Michael Gove has had to abandon his plans to scrap the GCSE, which is fine by me, though many of his other hare-brained schemes still remain; bibles, yachts, performance pay, the downgrading of arts education… it’s a long list. The proposed Baccalaureate was, of course, a return in all but name of the old O Level /CSE system of two-tier education. Gove’s aim, like all the Coalition ministers, is to destroy all egalitarian influence in public life. In this case he means to destroy all remnants of comprehensive education.

The weird thing is he claims inspiration from Jade Goody and Antonio Gramsci in doing it. To be honest I think we’ll skip Goody and talk about Gramsci if that’s all the same to you?

Firstly, regarding Gove on Gramsci we must remember that we dealing with possibly the first Generation X government. Funny though that idea may be at first look at various cabinet figures: Michael Gove, born 1967: David Cameron, born 1966: George Osborne, 1971: Nick Clegg, 1967: Danny Alexander, 1972: Jeremy Hunt, 1966. The one of the points about Generation X is it values cultural omnivorism. We have a somewhat deracinated ruling class (described in a recent George Monbiot article) that is semi-detached from its own tradition. Our rulers are as likely to be culturally influenced by Morrissey and Marr as Edward Gibbon and Winston Churchill. In this sense Gove, a relatively lower-class upstart compared to Cameron or Osborne, is simply one-upping his comrades.

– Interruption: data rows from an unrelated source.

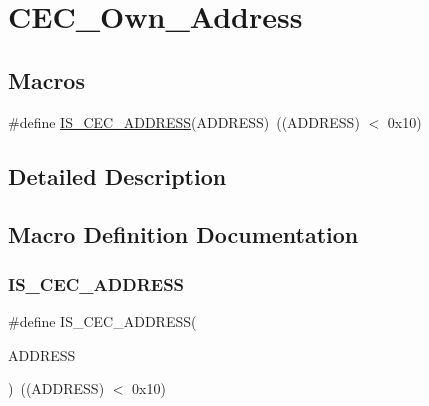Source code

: \hypertarget{group___c_e_c___own___address}{}\section{C\+E\+C\+\_\+\+Own\+\_\+\+Address}
\label{group___c_e_c___own___address}
\subsection*{Macros}
\begin{DoxyCompactItemize}
\item 
\#define \mbox{\hyperlink{group___c_e_c___own___address_ga0659314b0be6092e73aa373394816557}{I\+S\+\_\+\+C\+E\+C\+\_\+\+A\+D\+D\+R\+E\+SS}}(A\+D\+D\+R\+E\+SS)~((A\+D\+D\+R\+E\+SS) $<$ 0x10)
\end{DoxyCompactItemize}


\subsection{Detailed Description}


\subsection{Macro Definition Documentation}
\mbox{\label{group___c_e_c___own___address_ga0659314b0be6092e73aa373394816557}} 
\subsubsection{\texorpdfstring{IS\_CEC\_ADDRESS}{IS\_CEC\_ADDRESS}}
{\footnotesize\ttfamily \#define I\+S\+\_\+\+C\+E\+C\+\_\+\+A\+D\+D\+R\+E\+SS(\begin{DoxyParamCaption}\item[{}]{A\+D\+D\+R\+E\+SS }\end{DoxyParamCaption})~((A\+D\+D\+R\+E\+SS) $<$ 0x10)}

But conservatives sometimes quote Gramsci approvingly, or at least as a worthy adversary. Here’s Melanie Phillips on so called Cultural Marxism. Gramsci is simultaneously the nice Marxist who admitted the working class would never take control of the means of production (a funny thing for the man who edited the paper of the Turin Workers Councils) and the man who said socialists should sneakily capture society’s cultural institutions and use them for subversion. It’s an astonishingly crude version of the Eurocommunist interpretation of the Prison Notebooks, but that’s Melanie Phillips for you.

In the most well-known version of the Prison Notebooks there is a short section on education. Gramsci based his ideas firstly on his own experience as an impoverished student but also on his time as editor of L’Ordine Nuovo, the leading socialist paper in Turin in the 1910s and 20s, education in a much broader sense. 

Gramsci’s attack on the 1923 education act, which promoted a supposedly active and humanistic education over the old style, which was more about rote learning, can be interpreted as a conservative eulogy. What Gramsci was attacking was a mode of education biased toward the ruling class children, those who start with every advantage in life. Humanistic education is ruling class education. It’s what young men and women get at private schools. It's where they learn how to rule. Antonio Gramsci was not against humanistic education, he was for workers power. But the foundation of humanistic education is instructive education, literacy, numeracy, scientific understanding, geography, citizenship and so on. At every stage working class children often get the worst deal from the  education system, they often have the disadvantage of a non-intellectual upbringing, they have to work harder to achieve the same results as their bourgeois classmates.

The question about education is not rote learning versus humanism, exams versus continuing assessment, etc, but to what end are these ideas put. From cutting Bookstart to jacking up university fees and shunting students away from ‘useless’ arts degrees, the current government is trying to deny poorer students the fruits of education. This is Austerity in action; the re-composition of class power in favour of the capitalist class.